While for some companies it doesn't change often, it would lead to outdated metrics for companies that grow quickly. For example companies like Tesla and Amazon. It would also force me to update quarterly to collect the most recent market cap. I'd prefer to steer away from that.

Instead, find attached the market cap of all equities (as of the 3rd of February).

MarketCap.zip

mrx23dot commented 3 years ago

True, but any past data would still be more useful than no data.

Even if not updated at all (but date provided). 80 000 API calls is a lot just to have some basic understanding of the field. Your call.

For competitor analysis is there any better way than looking for other companies in same industry? Like a restaurant would be different from fast-food one but they are in the same Restaurants category. eg. Domino's pizza vs McDonald's Maybe a company: [list_of_products] database.

Cheers

JerBouma commented 3 years ago

There is a legal issue here as well. Data is collected from Yahoo Finance and if I would store all datapoints obtained from the API, they would have (even more) legal ground to shut down this repository. I'd like to prevent that by minimising the amount of data points and not be time-reliant while still being informative. Besides that, I wonder why you want to collect data of all equities as going over 80.000 tickers is quite difficult.

For a competitor analysis, your best bet is to go over their summary. With the function search_products you can search for specific keywords. This can also be a list of the most prominent fast-food by for example scraping the lists found here which results in this:

import wikipedia as wp

fast_food_chains = wp.page("List_of_fast_food_restaurant_chains")
list_of_fast_food_companies = fast_food_chains.links

copy = list_of_fast_food_companies.copy()

for item in copy:
    if 'List' in item:
        list_of_fast_food_companies.remove(item)

print(list_of_fast_food_companies)

In some areas this can be difficult, the difference between restaurants is a good example. An easier example would be comparing semiconductor companies or airlines because these companies usually stick to one specific niche.

I currently have no data that gives information on the products created by each company. This is something highly detailed you would have to scrape elsewhere. Unfortunately, this is also where you come into the area of paid services. Bloomberg Terminals probably offer this which costs thousands a year.

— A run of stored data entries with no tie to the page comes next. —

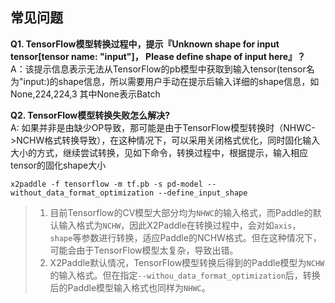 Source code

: ## 常见问题

**Q1. TensorFlow模型转换过程中，提示『Unknown shape for input tensor[tensor name: "input"]， Please define shape of input here』？**  
A：该提示信息表示无法从TensorFlow的pb模型中获取到输入tensor(tensor名为"input:)的shape信息，所以需要用户手动在提示后输入详细的shape信息，如None,224,224,3 其中None表示Batch 


**Q2. TensorFlow模型转换失败怎么解决?**  
A: 如果并非是由缺少OP导致，那可能是由于TensorFlow模型转换时（NHWC->NCHW格式转换导致），在这种情况下，可以采用关闭格式优化，同时固化输入大小的方式，继续尝试转换，见如下命令，转换过程中，根据提示，输入相应tensor的固化shape大小
```
x2paddle -f tensorflow -m tf.pb -s pd-model --without_data_format_optimization --define_input_shape
```

> 1. 目前Tensorflow的CV模型大部分均为`NHWC`的输入格式，而Paddle的默认输入格式为`NCHW`，因此X2Paddle在转换过程中，会对如`axis`， `shape`等参数进行转换，适应Paddle的NCHW格式。但在这种情况下，可能会由于TensorFlow模型太复杂，导致出错。  
> 2. X2Paddle默认情况，TensorFlow模型转换后得到的Paddle模型为`NCHW`的输入格式。但在指定`--withou_data_format_optimization`后，转换后的Paddle模型输入格式也同样为`NHWC`。

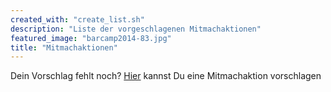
 ```yaml
---
created_with: "create_list.sh"
description: "Liste der vorgeschlagenen Mitmachaktionen"
featured_image: "barcamp2014-83.jpg"
title: "Mitmachaktionen"
---
```


Dein Vorschlag fehlt noch? [Hier](https://pad.gsw25.guug.de) kannst Du eine Mitmachaktion vorschlagen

mrx23dot commented 3 years ago

That's clever, I would have used NLP to break down the summary description into subjects, interesting that no one tried to tackle this problem in an open source project. I will look into and let you know if I have some usable results.

JerBouma commented 3 years ago

That's clever, I would have used NLP to break down the summary description into subjects, interesting that no one tried to tackle this problem in an open source project. I will look into and let you know if I have some usable results.

Yes please let me know! Note that some summaries do not contain a lot of information. For example McDonalds' one:

McDonald's Corporation operates and franchises McDonald's restaurants in the United States and internationally. Its restaurants offer various food products and beverages, as well as breakfast menu. As of December 31, 2019, the company operated 38,695 restaurants. McDonald's Corporation was founded in 1940 and is based in Chicago, Illinois.

Thus you perhaps need to collect data from different sources.